Which sensors do you use?
Petring: “For example, multispectral sensor technology with different wavelengths, which is being developed by 4D-Photonics. Additional information can be derived from the different signal heights at various wavelengths. The broad color spectrum is comparable to a dynamically changing rainbow, which AI is predestined to evaluate. For laser beam cutting, Precitec specifically addresses the boundary conditions in a 2D flatbed cutting system during sensor development. Compactness and, above all, robustness of the solution are top priorities, in addition to the highly dynamic acquisition of the process responses.”
Do you see any chances of convincing small- and medium-sized companies of these solutions?
Petring: “Today, a system of this type can also be implemented for SMEs because the prices for laser and computing power have fallen significantly. Virtually all manufacturing companies are now under constant pressure to innovate – not least from competitors in China. This increases the willingness to invest in innovative technology. In addition, the process understanding for AI systems is also growing among medium-sized companies.”
Please give us an assessment. How much more efficiently can companies cut or weld with lasers thanks to AI control?
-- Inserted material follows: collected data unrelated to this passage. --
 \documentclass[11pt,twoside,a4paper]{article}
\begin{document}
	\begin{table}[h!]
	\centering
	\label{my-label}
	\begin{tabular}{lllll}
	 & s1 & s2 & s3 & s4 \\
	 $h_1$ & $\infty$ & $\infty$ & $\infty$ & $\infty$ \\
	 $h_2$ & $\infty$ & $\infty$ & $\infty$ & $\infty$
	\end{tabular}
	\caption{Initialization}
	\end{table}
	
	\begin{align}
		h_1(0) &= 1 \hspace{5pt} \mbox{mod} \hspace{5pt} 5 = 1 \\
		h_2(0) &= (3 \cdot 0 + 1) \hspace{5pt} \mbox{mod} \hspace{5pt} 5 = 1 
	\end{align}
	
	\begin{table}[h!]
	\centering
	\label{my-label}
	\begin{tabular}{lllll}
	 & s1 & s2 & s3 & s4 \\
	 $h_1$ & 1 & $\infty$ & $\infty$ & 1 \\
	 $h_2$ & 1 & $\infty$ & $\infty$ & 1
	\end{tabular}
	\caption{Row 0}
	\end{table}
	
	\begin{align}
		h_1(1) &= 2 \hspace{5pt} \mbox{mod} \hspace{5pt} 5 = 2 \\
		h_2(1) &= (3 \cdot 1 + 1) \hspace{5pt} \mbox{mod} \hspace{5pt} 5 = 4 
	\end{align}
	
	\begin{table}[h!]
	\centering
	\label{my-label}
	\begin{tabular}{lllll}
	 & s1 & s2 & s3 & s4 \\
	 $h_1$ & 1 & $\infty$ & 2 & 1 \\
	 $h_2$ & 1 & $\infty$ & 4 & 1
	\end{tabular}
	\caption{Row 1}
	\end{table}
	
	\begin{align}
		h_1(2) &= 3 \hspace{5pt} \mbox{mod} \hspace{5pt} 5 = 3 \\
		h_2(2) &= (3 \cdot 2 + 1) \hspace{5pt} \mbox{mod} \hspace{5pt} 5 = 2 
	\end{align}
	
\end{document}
Petring: “That's a simple question, but of course it can’t be answered universally. Nonetheless, I roughly estimate that the overall equipment effectiveness (OEE) can be increased by 25 percent.”
The DIPOOL project will run until summer 2024. Is there already an end user in sight?
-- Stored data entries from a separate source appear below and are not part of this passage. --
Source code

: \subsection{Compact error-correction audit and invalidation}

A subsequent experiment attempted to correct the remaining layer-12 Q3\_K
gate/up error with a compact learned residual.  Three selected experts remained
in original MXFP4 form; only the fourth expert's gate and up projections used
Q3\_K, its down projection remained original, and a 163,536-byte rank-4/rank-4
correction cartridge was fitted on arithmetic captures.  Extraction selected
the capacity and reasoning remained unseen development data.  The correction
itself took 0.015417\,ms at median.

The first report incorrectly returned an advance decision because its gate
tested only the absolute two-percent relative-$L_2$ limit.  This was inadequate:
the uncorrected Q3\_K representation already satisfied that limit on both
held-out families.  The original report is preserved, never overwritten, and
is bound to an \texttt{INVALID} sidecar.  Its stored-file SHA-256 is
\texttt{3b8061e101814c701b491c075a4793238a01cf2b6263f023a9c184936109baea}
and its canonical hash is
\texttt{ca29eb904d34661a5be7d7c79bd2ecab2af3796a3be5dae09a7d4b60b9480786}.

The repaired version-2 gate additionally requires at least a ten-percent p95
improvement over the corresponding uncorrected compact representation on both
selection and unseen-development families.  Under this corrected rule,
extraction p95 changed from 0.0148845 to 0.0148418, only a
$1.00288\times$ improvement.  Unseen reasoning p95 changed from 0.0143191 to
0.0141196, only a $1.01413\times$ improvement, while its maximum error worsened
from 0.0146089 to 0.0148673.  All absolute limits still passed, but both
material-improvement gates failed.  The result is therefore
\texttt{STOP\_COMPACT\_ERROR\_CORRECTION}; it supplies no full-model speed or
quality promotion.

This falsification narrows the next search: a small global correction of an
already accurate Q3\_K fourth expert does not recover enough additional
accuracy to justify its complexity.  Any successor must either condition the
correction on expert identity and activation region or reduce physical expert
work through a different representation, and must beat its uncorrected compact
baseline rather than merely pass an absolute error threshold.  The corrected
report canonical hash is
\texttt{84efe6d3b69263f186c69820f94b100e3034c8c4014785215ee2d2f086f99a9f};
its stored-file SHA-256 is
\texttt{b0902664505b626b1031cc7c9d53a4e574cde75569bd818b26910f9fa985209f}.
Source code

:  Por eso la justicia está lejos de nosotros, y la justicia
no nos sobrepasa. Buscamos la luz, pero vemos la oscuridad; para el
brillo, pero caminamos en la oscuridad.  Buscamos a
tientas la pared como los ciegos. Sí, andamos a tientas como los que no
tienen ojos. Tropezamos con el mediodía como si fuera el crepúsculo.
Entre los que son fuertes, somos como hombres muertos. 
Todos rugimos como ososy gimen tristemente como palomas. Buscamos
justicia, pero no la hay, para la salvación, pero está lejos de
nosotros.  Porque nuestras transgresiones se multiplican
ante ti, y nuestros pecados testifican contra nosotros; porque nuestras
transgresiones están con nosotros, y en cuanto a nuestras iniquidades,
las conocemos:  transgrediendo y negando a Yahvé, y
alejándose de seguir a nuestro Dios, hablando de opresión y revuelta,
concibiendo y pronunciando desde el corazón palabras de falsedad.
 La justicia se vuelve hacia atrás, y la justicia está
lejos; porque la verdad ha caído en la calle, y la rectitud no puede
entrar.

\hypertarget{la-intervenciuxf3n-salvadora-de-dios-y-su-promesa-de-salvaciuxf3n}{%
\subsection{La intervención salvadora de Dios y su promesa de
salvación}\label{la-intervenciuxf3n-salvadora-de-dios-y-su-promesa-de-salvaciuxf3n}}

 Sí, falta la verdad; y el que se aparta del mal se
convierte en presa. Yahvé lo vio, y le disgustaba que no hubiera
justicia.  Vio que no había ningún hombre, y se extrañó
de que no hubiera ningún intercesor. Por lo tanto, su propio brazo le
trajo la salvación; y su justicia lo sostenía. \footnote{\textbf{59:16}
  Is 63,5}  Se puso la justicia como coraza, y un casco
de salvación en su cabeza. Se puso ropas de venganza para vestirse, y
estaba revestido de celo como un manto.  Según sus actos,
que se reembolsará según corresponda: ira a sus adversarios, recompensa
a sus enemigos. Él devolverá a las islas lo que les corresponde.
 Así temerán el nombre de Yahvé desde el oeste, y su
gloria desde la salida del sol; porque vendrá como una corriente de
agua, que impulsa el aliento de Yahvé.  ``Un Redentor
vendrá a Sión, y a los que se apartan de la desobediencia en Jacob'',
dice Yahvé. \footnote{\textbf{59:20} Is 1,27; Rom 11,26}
Petring: “Yes, the BILSTEIN GROUP has even set up its own subsidiary BILCUT in Hagen specifically for this purpose, which will be cutting shaped blanks for the automotive industry at high speed starting in 2025. DIPOOL project partner Dreher will build a laser cutting system based on the technology we have developed. This will enable BILCUT GmbH to supply individually designed blanks with excellent economic and ecological performance.”